** Opening Data extract block **

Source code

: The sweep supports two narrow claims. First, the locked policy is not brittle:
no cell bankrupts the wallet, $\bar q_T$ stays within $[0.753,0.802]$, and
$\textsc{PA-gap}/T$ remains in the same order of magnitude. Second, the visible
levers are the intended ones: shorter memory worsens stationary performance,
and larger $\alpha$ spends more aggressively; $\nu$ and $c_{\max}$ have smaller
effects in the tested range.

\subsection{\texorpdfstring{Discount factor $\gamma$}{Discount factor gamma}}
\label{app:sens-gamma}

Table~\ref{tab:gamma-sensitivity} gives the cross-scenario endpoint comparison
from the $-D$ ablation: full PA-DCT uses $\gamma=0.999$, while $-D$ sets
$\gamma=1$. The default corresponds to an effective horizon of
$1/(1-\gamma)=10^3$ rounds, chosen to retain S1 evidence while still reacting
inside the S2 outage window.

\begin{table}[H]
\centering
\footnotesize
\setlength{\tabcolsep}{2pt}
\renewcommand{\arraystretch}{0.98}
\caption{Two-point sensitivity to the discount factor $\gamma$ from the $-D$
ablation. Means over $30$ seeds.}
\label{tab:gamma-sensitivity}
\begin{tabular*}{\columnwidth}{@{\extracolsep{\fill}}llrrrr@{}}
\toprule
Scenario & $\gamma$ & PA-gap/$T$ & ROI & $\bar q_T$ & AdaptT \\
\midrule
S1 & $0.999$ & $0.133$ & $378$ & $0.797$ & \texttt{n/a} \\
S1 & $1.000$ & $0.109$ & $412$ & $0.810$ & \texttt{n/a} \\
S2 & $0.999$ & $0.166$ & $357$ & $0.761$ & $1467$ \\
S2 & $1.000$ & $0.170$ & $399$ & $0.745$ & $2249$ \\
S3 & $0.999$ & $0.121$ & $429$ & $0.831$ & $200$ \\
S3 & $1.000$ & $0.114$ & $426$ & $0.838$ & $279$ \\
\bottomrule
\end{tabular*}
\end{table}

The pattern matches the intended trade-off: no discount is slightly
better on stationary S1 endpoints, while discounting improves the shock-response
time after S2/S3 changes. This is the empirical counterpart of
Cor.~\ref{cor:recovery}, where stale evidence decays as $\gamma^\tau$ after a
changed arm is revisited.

** Closing Data extract block **

Give an exact copy of every line from the one holding "better on stationary" through the end of the records, both included, and no other lines.

better on stationary S1 endpoints, while discounting improves the shock-response
time after S2/S3 changes. This is the empirical counterpart of
Cor.~\ref{cor:recovery}, where stale evidence decays as $\gamma^\tau$ after a
changed arm is revisited.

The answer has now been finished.